DATA HANDLING COURSEWORK

In this data handling coursework, I will be investigating the relationship between the heights and weights of pupils at Mayfield high school.

Mayfield high school is a fictitious high school with 1183 students. The information I have received from the Edexcel website, is however, based on a real school

If I am to consider the height and weight at Mayfield, I will need the following categories from the data provided:

Height
Weight
Year Group
Gender

I will split the coursework into 3 different lines of enquiries. These are: -

Relationship between the heights and weights of students without considering any factors.
Relationship between the heights and weights of students considering age.
Relationship between the heights and weights of students considering gender.

I am investigating the relationship between the heights and weights of students because both variables are quantitative; therefore it is more logical to find a relationship between them.

I am investigating how age and gender affect the height and weight, and I am also investigating these factors to consider whether they affect the accuracy of my samples.

Due to the fact that taking any factors into account increases the accuracy of my analysis I will be able to focus on smaller sample sizes when investigating the data in strata.

I will use the method of stratified sampling because it takes into account all students of the different age ranges and genders from the school giving each pupil as equal chance as possible, so that the analysis can be as accurate and reliable as possible. There is no need to perform a random sample and a stratified sample as well because a random sample can cause variations in biased ness of the sample because this method does not ensure that each year group or gender has an equally likely chance of being selected, and this will affect the reliability of my analysis because two of my lines of enquiry, the relationship between height and weight when considering age and when considering gender, will not be as accurate as they would be in a stratified sample.

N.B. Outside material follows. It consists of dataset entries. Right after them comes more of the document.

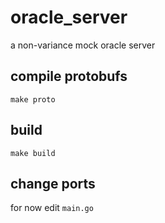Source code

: # oracle_server
a non-variance mock oracle server 

## compile protobufs

`make proto`


## build 

`make build`

## change ports

for now edit `main.go`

I will be taking a 5% sample for each stratum as this size is sufficient enough to allow me to make reliable conclusions, and the sample size is not too large to cause difficulty in analysis of the sample. But for Y11 I will do a 10% sample as a 5% sample is too small to provide a reliable and accurate conclusion because there are different numbers of students in each year or gender, which means that the chance of a certain year group or gender being selected will vary, i.e. ‘Year 7’ has more students than ‘Year 11’, therefore Year 7 has a higher probability of being selected than Year 11.

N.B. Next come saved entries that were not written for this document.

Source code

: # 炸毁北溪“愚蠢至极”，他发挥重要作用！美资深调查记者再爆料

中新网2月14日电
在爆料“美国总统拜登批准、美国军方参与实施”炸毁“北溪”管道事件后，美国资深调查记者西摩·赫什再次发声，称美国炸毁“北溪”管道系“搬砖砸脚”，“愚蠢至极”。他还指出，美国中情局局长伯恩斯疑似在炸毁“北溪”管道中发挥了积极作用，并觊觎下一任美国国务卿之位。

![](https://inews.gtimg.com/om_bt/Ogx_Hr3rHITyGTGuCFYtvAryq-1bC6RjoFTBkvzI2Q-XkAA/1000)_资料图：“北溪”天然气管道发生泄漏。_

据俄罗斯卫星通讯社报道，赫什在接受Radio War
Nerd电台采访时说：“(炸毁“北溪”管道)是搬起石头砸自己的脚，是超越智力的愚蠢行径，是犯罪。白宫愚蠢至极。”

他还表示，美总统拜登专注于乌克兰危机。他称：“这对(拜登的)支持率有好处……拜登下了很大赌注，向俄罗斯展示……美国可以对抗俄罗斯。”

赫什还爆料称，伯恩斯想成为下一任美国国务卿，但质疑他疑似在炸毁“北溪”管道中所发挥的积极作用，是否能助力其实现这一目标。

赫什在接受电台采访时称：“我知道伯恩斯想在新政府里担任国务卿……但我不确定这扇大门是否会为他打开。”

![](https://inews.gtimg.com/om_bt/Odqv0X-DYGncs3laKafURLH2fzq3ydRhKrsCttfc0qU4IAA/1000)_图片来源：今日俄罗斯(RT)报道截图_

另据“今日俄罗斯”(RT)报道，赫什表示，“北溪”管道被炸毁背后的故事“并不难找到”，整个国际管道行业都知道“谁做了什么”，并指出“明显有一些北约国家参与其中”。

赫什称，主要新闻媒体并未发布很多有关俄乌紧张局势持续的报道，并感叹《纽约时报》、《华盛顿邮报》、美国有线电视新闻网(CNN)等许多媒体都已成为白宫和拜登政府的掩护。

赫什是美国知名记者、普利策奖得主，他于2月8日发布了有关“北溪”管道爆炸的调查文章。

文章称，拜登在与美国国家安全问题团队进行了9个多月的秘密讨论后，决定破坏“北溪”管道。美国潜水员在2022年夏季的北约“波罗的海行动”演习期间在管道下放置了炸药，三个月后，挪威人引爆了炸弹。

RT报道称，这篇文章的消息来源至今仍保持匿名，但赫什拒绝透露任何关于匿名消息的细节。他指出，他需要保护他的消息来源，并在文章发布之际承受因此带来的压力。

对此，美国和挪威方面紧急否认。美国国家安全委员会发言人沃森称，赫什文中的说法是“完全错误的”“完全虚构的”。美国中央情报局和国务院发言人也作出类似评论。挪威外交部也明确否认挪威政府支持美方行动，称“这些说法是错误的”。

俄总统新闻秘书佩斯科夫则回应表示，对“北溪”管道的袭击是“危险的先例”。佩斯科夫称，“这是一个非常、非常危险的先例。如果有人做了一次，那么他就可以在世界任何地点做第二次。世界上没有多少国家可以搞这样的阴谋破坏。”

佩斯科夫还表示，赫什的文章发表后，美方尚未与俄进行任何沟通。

When I am taking the random sample I will split the data into strata depending on year group and gender, then I will use the random function on the calculator to randomly select the students within each strata.

According my knowledge, the more factors that are taken into consideration the stronger the correlation will be. Therefore I will first do a scatter graph considering gender and age, and then I will do a scatter graph excluding all factors. Both graphs will use the same sample data to provide a reliable comparison between the graphs. I will minimize the biasedness as much as possible by taking as much equal sizes of samples as possible from each year group and gender, excluding none of the strata. This will provide reliable conclusions for the whole school. I tried to keep samples sizes of all strata as equal as possible; I have done this to allow myself to make an effective comparison between the strata as it is only logical to compare data with similar sample sizes as accuracy of samples would differ with size.

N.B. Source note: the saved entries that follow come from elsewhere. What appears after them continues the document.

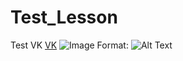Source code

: # Test_Lesson
Test
VK
[VK](https://vk.com/beyondthedark)
![Image](https://pp.userapi.com/c851432/v851432734/fef2/bosQ6iJdrbs.jpg)
Format: ![Alt Text](https://pp.userapi.com/c851432/v851432734/fef2/bosQ6iJdrbs.jpg)
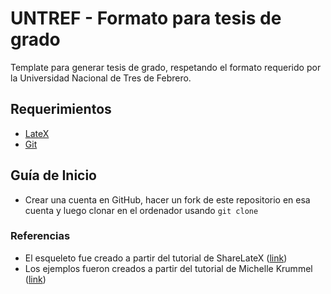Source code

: # UNTREF - Formato para tesis de grado
Template para generar tesis de grado, respetando el formato requerido por la Universidad Nacional de Tres de Febrero.
## Requerimientos
* [LateX](https://www.latex-project.org/get/)
* [Git](https://git-scm.com/book/es/v2/Inicio---Sobre-el-Control-de-Versiones-Instalaci%C3%B3n-de-Git)
## Guía de Inicio
* Crear una cuenta en GitHub, hacer un fork de este repositorio en esa cuenta y luego clonar en el ordenador usando `git clone`
### Referencias
* El esqueleto fue creado a partir del tutorial de ShareLateX ([link](https://www.youtube.com/playlist?list=PLCRFsOKSM7eNGNghvT6QdzsDYwSTZxqjC))
* Los ejemplos fueron creados a partir del tutorial de Michelle Krummel ([link](https://www.youtube.com/playlist?list=PL1D4EAB31D3EBC449))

I will round my calculations for heights and weights to 0d.p. because it is illogical to process information that is more accurate than the data it is based on, although this will make my predictions less accurate.

I will use scatter graphs to analyse the type of correlation there is between height and weight for each year group and gender. I will use these graphs to predict what the weight or height of a student would be.

I will use cumulative frequency graphs to make comparative generalised statements about heights and weights of students across all of the strata. The cumulative frequency graphs allow you to predict percentages of students within a given range.

I will use box plots to derive how dispersed the data is, how varied the data is. This will allow me to clear relationships between the samples strata.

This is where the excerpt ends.